- Red Deer Hill Location within Prince Albert No. 461 Red Deer Hill Location within Saskatchewan
- Coordinates: 53°01′00″N 105°48′00″W﻿ / ﻿53.01667°N 105.80000°W
- Country: Canada
- Province: Saskatchewan
- Rural municipality: Prince Albert No. 461

Government
- • Reeve: Eric Schmalz
- • Member of Legislative Assembly (MLA): Delbert Kirsch
- • Member of Parliament (MP): Randy Hoback, Conservative Party of Canada
- Elevation: 443 m (1,453 ft)
- Time zone: UTC-6 (CST)

= Red Deer Hill =

Community in Saskatchewan, Canada

Red Deer Hill (formerly named Aaskana) is a community in Saskatchewan, Canada south of Prince Albert and north of St. Louis. First settlement occurred in the 1870s and 1880s by Anglo-Metis from Manitoba, and the area took its name from a large hill which in the early days was populated by many elk or "red deer". The area is part of the aspen parkland biome.

Red Deer Hill used to have a gas station at the bottom of the hill going south. It would close down some years later and a house would be built.

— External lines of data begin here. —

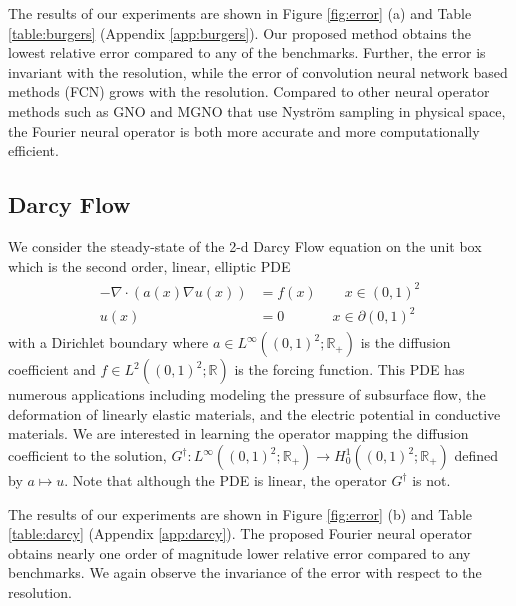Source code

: \documentclass{article} %
\newcommand{\R}{\mathbb{R}}
\newcommand{\Ftrue}{G^\dagger}
\begin{document}
The results of our experiments are shown in Figure \ref{fig:error} (a) and Table \ref{table:burgers} (Appendix \ref{app:burgers}). Our proposed method obtains the lowest relative error compared to any of the benchmarks. Further, the error is invariant with the resolution, while the error of convolution neural network based methods (FCN) grows with the resolution. 
Compared to other neural operator methods such as GNO and MGNO that use Nystr\"om sampling in physical space, the Fourier neural operator is both more accurate and more computationally efficient.


\subsection{Darcy Flow}
\label{sec:darcy}
We consider the steady-state of the 2-d Darcy Flow equation on the unit box which is the second order, linear, elliptic PDE
\begin{align}\label{ssec:darcy}
\begin{split}
- \nabla \cdot (a(x) \nabla u(x)) &= f(x) \qquad x \in (0,1)^2 \\
u(x) &= 0 \qquad \quad \:\:x \in \partial (0,1)^2
\end{split}
\end{align}
with a Dirichlet boundary where $a \in L^\infty((0,1)^2;\R_+)$  is the diffusion coefficient and $f \in L^2((0,1)^2;\R)$ is the forcing function. This PDE has numerous applications including modeling the pressure of subsurface flow, the deformation of linearly elastic materials, and the electric potential in conductive materials. We are interested in learning the operator mapping the diffusion coefficient to the solution, 
$\Ftrue: L^\infty((0,1)^2;\R_+) \to H^1_0 ((0,1)^2;\R_+)$ defined by $a \mapsto u$. Note that although the PDE is linear, the operator $\Ftrue$ is not.


The results of our experiments are shown in Figure \ref{fig:error} (b) and Table \ref{table:darcy} (Appendix \ref{app:darcy}). The proposed Fourier neural operator obtains nearly one order of magnitude lower relative error compared to any benchmarks. We again observe the invariance of the error with respect to the resolution. 
\end{document}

The Red Deer Hill post office was previously known as Aaskana, and was founded in 1888. At the time, it was part of the District of Saskatchewan in the North-West Territories, a precursor to the province. It changed name in 1897, and was located at the legal land description of Section 32, Township 46, Range 26, West of the 2nd Meridian. Later the post office was located at the North West 1/4 Section .18, Township 46, Range 26, West of the 2nd Meridian.

The Red Deer Hill area is mainly a farming community. Grain, cattle, and horses are the main items farmed in the area.

==Education==

===Current education===

Red Deer Hill has an elementary school called Osborne. It is located on Osborne Road and is a part of the Saskatchewan Rivers School Division. Osborne opened in the late '60's. It at one time had over 200 students. It is now down to about 95.

===Historical education===
The one room school house of Red Deer Hill School District #17 opened in the area of Townships 46,47 Ranges 27,28 West of the 2nd Meridian in 1885.

==Government and politics==
Red Deer Hill is in the Rural Municipality of Prince Albert No. 461. The current reeve is Eric Schmalz while Colin Sheldon is councilor for division 5 which encompasses the area.

Provincially, Delbert Kirsch is the Saskatchewan Party MLA for Batoche riding in which he has been serving since 2003.

Federally, Randy Hoback is the Conservative Party MP for the riding of Price Albert in which he has been serving since 2008.